Given its extensive lifespan, the tree had been present for numerous landmark events in the village’s and country’s histories. The people of Balambala had, thus, used the tree as a meeting point for decision-making and community gatherings. Decisions about self-determination, for example, were made under the tree. And, as recently as December 12, there was a national function under the Acacia to celebrate the 52nd anniversary of Kenya’s independence from British rule. Simply enough, it was also a serene natural presence for people who live with high temperature, near-desert conditions. Said Dr. Ismail Arte Rage, a nutritional manager with UNICEF in South Sudan: “The acacia tree had big branches and offered very cool shade.” The photo of a Kenyan acacia, at top, gives you an idea of the tree’s build.

An acacia tree in Kenya's Nakuru National Park.

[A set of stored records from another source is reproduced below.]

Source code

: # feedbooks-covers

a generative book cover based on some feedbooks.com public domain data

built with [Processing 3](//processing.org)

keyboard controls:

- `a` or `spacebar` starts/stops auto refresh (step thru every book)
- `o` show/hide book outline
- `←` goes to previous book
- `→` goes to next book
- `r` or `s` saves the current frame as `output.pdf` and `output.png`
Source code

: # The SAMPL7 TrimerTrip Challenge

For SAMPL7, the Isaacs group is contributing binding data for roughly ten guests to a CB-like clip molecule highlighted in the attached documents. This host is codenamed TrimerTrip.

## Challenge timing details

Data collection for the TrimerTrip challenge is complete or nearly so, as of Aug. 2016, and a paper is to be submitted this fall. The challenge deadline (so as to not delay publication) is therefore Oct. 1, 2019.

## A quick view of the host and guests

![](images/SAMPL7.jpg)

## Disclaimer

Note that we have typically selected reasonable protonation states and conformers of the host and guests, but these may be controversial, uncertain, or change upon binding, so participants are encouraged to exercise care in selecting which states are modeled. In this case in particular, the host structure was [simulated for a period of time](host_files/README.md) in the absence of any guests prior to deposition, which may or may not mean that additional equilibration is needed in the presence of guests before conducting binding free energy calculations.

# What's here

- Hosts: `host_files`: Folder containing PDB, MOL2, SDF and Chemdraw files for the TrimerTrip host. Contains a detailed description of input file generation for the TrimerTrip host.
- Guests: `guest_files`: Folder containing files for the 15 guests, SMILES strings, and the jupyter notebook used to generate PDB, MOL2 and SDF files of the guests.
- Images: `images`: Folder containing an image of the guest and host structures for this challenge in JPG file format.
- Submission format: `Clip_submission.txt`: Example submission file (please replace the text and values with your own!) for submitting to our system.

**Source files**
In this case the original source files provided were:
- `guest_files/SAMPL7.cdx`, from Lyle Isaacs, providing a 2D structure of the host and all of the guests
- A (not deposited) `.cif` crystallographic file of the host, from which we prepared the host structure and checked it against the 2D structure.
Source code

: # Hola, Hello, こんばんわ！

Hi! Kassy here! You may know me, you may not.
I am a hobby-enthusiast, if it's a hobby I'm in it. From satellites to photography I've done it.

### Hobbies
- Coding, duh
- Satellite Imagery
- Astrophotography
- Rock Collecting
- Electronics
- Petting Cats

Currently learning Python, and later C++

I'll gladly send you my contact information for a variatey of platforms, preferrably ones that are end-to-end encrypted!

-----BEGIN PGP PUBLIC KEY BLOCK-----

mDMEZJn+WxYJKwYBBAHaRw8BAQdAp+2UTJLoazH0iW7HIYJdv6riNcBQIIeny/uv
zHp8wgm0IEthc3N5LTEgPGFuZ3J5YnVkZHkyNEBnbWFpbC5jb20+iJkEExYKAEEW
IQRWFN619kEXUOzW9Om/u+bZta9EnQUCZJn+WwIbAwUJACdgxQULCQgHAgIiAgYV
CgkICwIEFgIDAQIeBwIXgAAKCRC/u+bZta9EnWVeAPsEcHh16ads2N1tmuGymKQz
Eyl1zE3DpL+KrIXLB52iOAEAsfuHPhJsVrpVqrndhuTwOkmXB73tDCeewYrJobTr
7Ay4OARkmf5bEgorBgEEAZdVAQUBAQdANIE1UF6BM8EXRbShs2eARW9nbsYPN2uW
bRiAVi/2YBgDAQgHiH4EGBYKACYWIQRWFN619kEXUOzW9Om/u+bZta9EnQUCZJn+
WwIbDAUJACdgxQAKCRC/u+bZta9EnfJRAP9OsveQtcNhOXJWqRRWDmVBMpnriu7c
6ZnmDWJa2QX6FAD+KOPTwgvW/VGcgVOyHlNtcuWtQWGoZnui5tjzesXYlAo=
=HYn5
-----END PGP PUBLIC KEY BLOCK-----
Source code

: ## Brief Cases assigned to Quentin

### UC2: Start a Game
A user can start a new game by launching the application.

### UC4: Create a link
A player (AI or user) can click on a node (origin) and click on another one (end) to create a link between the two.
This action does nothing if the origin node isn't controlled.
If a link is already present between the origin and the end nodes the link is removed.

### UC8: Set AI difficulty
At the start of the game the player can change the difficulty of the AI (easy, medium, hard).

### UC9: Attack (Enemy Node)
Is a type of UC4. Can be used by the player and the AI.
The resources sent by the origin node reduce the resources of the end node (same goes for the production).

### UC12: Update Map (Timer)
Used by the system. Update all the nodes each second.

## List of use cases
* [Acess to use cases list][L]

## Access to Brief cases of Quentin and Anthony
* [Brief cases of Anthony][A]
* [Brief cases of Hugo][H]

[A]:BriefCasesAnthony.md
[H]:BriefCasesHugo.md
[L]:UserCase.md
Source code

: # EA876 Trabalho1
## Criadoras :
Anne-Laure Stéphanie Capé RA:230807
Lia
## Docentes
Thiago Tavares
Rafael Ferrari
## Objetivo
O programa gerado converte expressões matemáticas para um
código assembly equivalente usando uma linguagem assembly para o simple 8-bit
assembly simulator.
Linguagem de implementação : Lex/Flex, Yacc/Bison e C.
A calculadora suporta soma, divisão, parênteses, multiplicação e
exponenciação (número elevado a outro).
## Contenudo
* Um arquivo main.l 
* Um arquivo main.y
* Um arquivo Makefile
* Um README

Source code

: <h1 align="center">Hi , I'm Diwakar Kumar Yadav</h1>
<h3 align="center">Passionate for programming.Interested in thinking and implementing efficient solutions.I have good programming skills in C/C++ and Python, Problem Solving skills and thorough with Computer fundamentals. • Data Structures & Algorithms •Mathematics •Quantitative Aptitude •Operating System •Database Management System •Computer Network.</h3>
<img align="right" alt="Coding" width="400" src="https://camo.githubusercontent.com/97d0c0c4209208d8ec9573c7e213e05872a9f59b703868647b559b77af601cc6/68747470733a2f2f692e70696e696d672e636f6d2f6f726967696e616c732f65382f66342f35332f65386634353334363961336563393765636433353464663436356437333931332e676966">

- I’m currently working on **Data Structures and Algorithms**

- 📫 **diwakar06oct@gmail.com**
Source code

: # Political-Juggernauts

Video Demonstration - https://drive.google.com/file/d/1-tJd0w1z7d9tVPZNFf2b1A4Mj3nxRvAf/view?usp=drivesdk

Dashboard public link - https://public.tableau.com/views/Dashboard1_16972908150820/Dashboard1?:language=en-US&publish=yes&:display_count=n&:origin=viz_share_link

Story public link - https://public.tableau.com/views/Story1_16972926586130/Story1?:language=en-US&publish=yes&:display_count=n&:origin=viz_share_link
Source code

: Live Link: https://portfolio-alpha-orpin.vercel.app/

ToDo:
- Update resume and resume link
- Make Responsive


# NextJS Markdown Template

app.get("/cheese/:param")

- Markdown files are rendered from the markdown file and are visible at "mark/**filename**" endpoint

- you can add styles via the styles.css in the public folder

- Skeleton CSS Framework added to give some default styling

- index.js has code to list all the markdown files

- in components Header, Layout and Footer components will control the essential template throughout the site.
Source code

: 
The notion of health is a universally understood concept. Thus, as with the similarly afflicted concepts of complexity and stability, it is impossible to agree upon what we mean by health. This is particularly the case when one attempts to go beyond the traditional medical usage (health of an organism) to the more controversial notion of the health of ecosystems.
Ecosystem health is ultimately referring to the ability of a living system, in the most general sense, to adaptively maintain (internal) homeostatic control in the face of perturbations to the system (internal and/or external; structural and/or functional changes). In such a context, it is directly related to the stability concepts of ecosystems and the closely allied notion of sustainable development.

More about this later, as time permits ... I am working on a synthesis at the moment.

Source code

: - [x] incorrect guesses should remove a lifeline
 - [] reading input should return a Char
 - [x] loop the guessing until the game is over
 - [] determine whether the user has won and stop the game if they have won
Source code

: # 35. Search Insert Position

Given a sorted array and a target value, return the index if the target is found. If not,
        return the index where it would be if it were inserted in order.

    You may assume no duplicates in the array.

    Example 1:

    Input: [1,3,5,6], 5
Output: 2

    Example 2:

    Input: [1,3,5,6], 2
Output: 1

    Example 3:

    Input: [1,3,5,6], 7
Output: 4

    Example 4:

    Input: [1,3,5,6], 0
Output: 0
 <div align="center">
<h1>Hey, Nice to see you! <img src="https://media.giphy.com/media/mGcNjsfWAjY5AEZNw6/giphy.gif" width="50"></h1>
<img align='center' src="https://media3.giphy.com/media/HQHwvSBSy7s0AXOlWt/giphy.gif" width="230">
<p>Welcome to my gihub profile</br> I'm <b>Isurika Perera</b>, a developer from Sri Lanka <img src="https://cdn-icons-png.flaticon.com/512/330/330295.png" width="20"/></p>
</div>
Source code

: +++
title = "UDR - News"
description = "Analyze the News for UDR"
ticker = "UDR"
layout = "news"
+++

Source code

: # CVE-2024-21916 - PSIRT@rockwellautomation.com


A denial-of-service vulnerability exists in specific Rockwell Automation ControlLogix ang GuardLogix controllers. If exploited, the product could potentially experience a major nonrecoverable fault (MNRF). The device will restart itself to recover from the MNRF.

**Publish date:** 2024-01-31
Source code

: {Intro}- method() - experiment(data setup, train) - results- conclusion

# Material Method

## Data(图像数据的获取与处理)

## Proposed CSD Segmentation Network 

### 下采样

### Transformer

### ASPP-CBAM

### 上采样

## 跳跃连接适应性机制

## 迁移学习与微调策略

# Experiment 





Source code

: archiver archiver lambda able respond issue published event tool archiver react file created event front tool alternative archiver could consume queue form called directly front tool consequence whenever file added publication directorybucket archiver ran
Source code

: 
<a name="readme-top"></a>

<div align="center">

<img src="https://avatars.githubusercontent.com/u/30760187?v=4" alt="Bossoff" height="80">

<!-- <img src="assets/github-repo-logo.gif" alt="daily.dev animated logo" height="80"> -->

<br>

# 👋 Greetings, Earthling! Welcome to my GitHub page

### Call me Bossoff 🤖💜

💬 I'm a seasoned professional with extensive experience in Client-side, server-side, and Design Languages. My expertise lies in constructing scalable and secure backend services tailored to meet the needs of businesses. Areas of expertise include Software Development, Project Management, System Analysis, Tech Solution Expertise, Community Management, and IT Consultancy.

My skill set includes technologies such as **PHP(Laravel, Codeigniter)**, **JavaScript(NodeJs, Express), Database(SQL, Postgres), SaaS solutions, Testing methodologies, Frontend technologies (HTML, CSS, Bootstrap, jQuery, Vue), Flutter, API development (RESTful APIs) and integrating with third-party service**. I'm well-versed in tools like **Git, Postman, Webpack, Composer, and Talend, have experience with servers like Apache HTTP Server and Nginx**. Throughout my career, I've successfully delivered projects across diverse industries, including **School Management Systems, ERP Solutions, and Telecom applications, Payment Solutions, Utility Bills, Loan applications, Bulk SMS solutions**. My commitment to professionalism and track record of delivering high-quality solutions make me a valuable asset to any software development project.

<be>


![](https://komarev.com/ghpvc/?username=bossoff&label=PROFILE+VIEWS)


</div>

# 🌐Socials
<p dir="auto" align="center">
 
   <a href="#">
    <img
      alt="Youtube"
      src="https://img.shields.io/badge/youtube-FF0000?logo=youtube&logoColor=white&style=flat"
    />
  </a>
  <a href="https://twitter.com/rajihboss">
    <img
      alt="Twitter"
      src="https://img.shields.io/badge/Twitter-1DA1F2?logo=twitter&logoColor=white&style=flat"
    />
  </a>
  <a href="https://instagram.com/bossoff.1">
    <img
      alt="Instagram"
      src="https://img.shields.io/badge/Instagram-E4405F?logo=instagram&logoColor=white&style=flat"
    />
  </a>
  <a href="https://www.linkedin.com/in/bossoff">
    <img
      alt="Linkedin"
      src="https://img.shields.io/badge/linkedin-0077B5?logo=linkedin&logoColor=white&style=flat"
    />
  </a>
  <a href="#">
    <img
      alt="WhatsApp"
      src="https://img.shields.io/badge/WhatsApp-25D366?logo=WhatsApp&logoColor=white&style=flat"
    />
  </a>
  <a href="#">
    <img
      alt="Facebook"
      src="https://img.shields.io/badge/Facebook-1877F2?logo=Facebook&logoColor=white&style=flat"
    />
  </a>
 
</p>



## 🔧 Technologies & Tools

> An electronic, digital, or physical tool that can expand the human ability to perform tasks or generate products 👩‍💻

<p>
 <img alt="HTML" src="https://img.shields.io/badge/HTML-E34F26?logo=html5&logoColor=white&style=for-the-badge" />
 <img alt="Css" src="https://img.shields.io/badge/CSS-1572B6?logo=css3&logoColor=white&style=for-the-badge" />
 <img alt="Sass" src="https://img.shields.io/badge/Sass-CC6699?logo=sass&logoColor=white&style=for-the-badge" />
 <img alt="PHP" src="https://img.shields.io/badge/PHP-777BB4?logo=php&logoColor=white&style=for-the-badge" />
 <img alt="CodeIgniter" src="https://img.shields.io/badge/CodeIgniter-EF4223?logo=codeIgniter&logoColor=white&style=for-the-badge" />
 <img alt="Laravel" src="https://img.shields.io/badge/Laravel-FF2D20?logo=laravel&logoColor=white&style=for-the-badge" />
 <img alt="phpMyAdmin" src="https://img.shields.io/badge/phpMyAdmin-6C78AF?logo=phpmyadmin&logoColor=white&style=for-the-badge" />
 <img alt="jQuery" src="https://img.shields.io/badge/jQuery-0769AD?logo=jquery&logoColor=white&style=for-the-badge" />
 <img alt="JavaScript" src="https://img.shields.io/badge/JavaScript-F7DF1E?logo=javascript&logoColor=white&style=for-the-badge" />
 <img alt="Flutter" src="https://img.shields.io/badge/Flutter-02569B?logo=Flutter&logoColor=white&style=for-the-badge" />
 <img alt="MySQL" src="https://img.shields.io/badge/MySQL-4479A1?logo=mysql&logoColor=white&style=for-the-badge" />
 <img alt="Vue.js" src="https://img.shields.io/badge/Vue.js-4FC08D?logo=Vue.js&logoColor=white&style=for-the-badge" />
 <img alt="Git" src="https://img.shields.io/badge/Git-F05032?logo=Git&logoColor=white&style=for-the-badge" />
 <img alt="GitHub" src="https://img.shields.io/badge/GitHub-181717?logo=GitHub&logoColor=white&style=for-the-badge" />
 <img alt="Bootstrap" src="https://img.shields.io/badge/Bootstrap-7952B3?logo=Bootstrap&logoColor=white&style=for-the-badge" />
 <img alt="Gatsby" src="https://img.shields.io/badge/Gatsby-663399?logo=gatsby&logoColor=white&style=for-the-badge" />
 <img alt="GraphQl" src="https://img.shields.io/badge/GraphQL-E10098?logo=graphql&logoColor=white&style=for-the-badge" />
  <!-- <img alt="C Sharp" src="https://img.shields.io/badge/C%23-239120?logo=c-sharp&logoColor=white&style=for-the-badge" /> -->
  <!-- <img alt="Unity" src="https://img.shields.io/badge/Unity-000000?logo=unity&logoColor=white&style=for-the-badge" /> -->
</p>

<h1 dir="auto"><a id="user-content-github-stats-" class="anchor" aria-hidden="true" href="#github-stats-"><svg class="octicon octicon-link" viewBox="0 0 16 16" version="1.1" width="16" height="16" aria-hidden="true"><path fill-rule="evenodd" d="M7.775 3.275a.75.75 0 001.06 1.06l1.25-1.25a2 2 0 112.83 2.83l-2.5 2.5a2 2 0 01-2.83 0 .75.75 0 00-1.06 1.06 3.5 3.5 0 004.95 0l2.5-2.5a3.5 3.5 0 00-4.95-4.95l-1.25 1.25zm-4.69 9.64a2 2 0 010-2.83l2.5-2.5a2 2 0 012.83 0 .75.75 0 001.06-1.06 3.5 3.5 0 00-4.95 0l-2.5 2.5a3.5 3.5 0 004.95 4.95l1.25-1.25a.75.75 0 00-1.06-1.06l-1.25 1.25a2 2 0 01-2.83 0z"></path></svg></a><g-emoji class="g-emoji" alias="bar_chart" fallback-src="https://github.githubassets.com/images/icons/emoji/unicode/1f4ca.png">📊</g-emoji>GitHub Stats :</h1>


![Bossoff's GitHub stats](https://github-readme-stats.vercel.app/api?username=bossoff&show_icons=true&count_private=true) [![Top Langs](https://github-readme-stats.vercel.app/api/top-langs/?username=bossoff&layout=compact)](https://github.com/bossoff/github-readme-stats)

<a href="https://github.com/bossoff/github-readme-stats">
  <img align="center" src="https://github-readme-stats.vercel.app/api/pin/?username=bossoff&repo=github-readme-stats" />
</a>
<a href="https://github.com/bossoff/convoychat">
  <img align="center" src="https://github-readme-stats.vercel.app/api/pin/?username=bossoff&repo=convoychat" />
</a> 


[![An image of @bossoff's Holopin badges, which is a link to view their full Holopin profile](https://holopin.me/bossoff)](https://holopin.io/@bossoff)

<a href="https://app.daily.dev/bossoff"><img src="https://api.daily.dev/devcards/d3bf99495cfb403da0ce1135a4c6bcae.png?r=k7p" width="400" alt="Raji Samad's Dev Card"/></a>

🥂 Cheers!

The mourning period means the locals will not use the tree’s branches. They will leave the Acacia, which suddenly “split in the middle and collapsed in a heap,” intact. Adan Yusuf Bute — an area councilor and former local official — elaborated:

“People have agreed to mourn the ‘death’ of the tree for the next 30 days starting today. The mourning will be done different from the one usually observed when someone dies. It would involve offering respect to the tree by not using its branches as firewood.”

Balambala’s honoring of its fallen friend is an example of local unity, as well as appreciation of a natural phenomenon. Many offered “condolences” on social media. The tree existed far longer than any human being, or any two. It represented the village. It was a landmark, as well as an important community center. The respect that the Balambalans are showing for the Acacia is remarkable in one regard. Then again, when an organism that has stood since before the year 1700 finally keels over, a month of mourning seems more than justified.